A ground breaking ceremony for the construction of 20 residential facilities for Court of Appeal judges in Kumasi was held on Tuesday.
Supported by the Asantehene, Otumfuo Osei Tutu II, and the Chief Justice, Justice Kwasi Anin Yeboah, President Nana Addo Dankwa Akufo-Addo cut the sod to signify the beginning of construction works for the accommodation facilities.
This will serve as permanent residences for Court of Appeal Judges based in Kumasi and mandated to handle cases in the northern part of Ghana.
There is a Court of Appeal complex already in Kumasi but since there are no permanent residential accommodation for the judges, they normally commute Accra and Kumasi to handle cases.
The Court of Appeal complex, initiated by President J.A. Kufuor's administration was completed in 2008.
Before then all appeal cases had to be heard in Accra.
The President continued, "With the collaboration of the Ministry of Local Government and the District Assembly Common Fund, 20 townhouses and a guesthouse are being built to be used as permanent residences for Court of Appeal Judges based in Kumasi, who will be mandated to handle cases in the northern part of the country.”
With the project set to be completed in eight months, it will mean that appeals from Upper West, Upper East, Savannah, North East, Northern, Bono, Bono East, Ahafo, Western North and Ashanti Regions will be conveniently heard within a much shorter period.
Recounting a statement he made in his Message on the State of the Nation, President Akufo-Addo noted that the government, through the Ministry of Local Government and the District Assembly Common Fund, has commenced, in an unprecedented initiative, the construction of 90 courts with accompanying accommodation for judges across the country, to help address the problem of inadequate court infrastructure.
For his part, the Chief Justice, Justice Kwesi Anin Yeboah, also reiterated the challenge faced by the service with accommodation for the judges in the regions.
“Unfortunately, the availability of decent residential accommodation nationwide has resulted in a serious accommodation deficit,” he said.
As a result of the housing deficit, he said the judges of Court of Appeal empaneled to determine appeals emanating from the Ashanti, Bono, Bono East and Ahafo Regions, “have been compelled to operate on itinerant basis and this has an effect on speedy disposal of cases not to mention the high logistical cost involved.”
Justice Yeboah said since 2008 when the Court of Appeal was commissioned in Kumasi, accommodation for judges has been a major problem to date.
He said as part of the solutions, the government in 2011 commenced the construction of two bungalows to accommodate Court of Appeal Judges in the region.
However, he said the project stalled and the construction till date, has been uncompleted.
He expressed appreciation to the Asantehene, Otumfuo Osei Tutu II for providing the service with the land for the project, free of charge.
The CJ also paid glorious tribute to the former Minister of Local Government and Rural Development, Hajia Alima Mahama for her support in ensuring that the project got the needed support.
Local Government Minister
The Minister of Local Government, Decentralisation and Rural Development, Mr Daniel Kwaku Botwe, said the ministry through the District Assembly Common Fund, was sponsoring the construction of the project to provide accommodation for the judges in the region.

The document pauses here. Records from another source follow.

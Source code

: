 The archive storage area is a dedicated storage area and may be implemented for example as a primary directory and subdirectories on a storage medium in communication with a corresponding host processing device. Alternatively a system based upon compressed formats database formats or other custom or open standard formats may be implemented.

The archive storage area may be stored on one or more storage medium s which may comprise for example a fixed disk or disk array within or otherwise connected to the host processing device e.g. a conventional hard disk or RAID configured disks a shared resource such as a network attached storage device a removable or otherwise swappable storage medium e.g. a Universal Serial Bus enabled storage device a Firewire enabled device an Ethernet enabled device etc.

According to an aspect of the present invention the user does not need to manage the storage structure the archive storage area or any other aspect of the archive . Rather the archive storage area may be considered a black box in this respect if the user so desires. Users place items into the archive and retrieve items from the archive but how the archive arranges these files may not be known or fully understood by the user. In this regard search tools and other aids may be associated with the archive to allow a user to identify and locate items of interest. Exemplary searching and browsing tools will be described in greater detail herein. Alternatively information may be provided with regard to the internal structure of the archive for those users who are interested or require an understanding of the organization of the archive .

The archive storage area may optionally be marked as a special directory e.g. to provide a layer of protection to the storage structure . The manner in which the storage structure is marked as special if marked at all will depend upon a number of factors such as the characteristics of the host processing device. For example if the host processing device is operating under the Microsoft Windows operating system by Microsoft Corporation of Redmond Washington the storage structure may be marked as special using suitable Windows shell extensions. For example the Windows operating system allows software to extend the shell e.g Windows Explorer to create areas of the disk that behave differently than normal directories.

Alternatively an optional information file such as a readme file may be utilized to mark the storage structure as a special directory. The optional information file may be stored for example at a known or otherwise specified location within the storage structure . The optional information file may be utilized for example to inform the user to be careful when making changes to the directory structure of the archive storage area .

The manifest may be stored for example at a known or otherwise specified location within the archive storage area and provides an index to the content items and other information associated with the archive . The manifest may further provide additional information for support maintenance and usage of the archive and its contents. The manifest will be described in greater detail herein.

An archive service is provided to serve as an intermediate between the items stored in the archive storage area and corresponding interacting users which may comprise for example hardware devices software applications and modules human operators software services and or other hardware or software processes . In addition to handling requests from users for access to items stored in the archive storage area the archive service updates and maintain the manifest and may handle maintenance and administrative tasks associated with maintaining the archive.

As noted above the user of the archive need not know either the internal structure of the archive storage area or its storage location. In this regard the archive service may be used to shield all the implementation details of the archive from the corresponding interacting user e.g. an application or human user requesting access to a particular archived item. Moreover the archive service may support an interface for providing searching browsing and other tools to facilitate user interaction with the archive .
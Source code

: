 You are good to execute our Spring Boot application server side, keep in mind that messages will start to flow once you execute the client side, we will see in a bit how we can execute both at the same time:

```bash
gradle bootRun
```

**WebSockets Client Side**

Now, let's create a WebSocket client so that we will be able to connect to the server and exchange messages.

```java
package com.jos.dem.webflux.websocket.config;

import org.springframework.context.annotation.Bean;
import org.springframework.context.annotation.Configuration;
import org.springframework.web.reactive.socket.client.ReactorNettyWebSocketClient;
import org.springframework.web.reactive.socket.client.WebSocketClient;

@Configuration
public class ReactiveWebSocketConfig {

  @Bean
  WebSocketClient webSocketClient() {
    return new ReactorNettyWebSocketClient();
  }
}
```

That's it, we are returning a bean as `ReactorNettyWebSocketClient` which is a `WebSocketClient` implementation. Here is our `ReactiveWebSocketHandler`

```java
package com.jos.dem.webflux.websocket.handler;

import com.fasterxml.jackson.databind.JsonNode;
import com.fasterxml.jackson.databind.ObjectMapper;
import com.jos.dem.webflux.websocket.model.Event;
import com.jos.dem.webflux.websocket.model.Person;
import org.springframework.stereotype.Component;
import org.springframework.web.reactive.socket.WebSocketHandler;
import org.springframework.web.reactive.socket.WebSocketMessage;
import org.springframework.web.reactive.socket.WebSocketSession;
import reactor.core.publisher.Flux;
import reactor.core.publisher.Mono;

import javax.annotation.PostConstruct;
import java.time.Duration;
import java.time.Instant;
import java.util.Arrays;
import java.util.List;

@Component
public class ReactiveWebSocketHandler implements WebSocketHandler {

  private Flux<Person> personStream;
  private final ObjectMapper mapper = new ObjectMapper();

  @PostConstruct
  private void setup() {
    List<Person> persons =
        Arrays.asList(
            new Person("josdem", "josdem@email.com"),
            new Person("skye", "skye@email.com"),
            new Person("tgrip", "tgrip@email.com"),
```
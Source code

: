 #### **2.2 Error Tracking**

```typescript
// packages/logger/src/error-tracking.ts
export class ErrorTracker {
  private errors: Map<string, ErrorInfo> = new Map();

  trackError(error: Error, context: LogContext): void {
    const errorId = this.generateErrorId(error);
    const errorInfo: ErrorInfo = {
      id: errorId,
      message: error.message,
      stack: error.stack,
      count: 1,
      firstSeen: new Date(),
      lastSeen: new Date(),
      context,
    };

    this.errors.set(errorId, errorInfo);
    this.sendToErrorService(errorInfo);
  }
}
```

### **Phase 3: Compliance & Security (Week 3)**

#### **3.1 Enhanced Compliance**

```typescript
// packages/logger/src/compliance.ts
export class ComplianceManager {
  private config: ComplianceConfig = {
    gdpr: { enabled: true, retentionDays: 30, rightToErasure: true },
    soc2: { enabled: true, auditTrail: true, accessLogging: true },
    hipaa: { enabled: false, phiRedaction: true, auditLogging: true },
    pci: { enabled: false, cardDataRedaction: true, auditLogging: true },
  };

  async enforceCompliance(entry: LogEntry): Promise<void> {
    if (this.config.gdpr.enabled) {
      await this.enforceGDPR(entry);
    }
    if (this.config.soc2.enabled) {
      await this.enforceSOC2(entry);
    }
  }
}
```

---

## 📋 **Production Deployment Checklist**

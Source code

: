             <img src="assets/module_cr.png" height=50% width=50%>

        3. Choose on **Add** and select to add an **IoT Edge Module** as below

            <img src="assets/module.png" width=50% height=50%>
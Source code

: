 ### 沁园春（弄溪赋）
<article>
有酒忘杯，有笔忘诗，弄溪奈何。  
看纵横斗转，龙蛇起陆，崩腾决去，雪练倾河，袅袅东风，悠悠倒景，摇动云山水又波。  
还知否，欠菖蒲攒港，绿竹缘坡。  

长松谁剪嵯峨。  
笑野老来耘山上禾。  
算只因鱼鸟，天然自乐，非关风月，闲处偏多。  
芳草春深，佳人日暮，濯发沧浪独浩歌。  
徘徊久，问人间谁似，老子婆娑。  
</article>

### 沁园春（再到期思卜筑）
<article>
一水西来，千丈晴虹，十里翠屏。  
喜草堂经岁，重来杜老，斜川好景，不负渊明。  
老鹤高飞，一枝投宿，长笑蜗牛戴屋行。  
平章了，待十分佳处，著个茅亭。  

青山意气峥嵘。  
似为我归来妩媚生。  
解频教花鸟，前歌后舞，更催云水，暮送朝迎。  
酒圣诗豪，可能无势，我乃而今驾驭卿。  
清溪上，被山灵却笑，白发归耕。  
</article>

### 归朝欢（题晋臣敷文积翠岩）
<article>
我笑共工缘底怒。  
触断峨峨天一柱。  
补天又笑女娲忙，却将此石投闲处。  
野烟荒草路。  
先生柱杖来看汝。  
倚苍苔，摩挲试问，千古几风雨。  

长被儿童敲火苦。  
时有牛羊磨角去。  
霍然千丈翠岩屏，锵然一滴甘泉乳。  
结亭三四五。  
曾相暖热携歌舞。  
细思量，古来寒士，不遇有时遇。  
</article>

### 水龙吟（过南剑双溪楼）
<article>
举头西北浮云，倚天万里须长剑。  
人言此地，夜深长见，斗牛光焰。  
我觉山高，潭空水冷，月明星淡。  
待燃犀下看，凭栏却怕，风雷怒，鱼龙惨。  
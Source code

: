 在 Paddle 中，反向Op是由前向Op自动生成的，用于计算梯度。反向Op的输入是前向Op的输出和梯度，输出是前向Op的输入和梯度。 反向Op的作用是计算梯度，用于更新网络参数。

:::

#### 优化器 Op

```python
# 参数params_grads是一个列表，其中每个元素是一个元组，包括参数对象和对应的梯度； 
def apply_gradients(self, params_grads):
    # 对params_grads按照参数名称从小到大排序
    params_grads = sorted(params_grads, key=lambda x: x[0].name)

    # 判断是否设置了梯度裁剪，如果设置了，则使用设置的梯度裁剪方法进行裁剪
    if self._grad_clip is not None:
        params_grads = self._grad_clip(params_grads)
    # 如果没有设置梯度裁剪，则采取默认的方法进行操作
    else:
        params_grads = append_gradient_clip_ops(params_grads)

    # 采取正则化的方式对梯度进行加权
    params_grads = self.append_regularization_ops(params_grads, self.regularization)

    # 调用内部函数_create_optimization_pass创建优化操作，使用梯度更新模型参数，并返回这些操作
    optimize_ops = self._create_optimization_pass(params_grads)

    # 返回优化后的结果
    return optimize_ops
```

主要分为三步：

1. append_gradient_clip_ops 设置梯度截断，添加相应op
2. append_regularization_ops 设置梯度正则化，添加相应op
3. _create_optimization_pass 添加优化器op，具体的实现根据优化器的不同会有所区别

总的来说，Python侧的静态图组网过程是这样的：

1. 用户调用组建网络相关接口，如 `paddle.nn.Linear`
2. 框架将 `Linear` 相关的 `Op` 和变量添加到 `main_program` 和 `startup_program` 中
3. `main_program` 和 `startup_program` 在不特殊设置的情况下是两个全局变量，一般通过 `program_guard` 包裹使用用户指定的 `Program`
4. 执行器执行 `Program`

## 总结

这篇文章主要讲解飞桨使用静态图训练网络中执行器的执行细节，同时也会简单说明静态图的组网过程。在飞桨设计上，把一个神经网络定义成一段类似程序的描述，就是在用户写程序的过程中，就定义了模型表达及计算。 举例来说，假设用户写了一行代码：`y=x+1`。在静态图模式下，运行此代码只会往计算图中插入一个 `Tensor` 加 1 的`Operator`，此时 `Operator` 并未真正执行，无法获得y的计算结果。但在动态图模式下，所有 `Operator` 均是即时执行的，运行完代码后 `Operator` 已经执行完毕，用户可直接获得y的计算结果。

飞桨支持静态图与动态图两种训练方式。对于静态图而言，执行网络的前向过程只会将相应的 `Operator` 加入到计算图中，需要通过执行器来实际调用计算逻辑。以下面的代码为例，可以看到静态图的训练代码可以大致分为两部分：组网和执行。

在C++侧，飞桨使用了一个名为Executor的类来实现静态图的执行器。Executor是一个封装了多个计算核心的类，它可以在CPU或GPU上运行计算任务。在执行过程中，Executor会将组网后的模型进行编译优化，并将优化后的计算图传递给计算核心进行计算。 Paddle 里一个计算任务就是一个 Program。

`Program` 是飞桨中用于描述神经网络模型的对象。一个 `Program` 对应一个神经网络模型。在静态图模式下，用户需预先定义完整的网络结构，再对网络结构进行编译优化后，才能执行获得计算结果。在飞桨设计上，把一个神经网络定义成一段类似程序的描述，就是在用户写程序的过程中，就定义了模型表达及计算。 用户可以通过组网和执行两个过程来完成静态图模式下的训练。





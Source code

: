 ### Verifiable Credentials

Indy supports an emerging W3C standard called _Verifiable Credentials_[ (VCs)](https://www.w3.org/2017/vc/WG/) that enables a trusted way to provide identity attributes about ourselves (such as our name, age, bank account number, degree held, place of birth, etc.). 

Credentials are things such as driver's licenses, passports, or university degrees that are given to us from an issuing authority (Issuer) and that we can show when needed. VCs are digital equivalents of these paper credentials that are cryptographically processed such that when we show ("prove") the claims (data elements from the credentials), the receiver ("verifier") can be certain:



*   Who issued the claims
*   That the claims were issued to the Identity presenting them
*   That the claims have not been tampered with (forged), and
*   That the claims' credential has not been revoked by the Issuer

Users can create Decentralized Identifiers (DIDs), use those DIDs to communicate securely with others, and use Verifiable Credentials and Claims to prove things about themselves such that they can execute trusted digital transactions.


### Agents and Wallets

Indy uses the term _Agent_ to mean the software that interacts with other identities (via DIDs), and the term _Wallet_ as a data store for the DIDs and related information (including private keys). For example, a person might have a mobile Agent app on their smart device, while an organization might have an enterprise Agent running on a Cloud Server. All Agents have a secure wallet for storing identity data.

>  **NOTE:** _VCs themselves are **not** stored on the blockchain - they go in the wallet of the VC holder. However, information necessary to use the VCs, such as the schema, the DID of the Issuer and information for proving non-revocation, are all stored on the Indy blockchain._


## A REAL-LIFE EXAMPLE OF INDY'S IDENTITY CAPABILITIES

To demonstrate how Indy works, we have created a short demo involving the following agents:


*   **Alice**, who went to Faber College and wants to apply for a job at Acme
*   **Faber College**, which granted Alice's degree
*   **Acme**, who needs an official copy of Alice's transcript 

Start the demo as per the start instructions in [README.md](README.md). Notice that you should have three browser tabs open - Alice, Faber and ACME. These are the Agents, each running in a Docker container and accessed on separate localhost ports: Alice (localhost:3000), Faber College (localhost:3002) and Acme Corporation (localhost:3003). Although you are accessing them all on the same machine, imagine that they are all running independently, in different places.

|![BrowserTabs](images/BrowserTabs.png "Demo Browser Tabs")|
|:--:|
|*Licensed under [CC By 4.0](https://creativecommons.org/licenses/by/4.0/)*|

He said Parliament has already approved the funding for the project which would cost GH¢76,575,937.00 and would be completed within a period of eight months.
The project is a gated community of 20 units of four-bedroom town houses with boys’ quarters, a swimming pool, a guest house, a club house and a tennis court.
It would also have another gated community of six units of three-bedroom houses with boys’ quarters, a parking lot for the directors and other supporting administrative staff of the judicial service.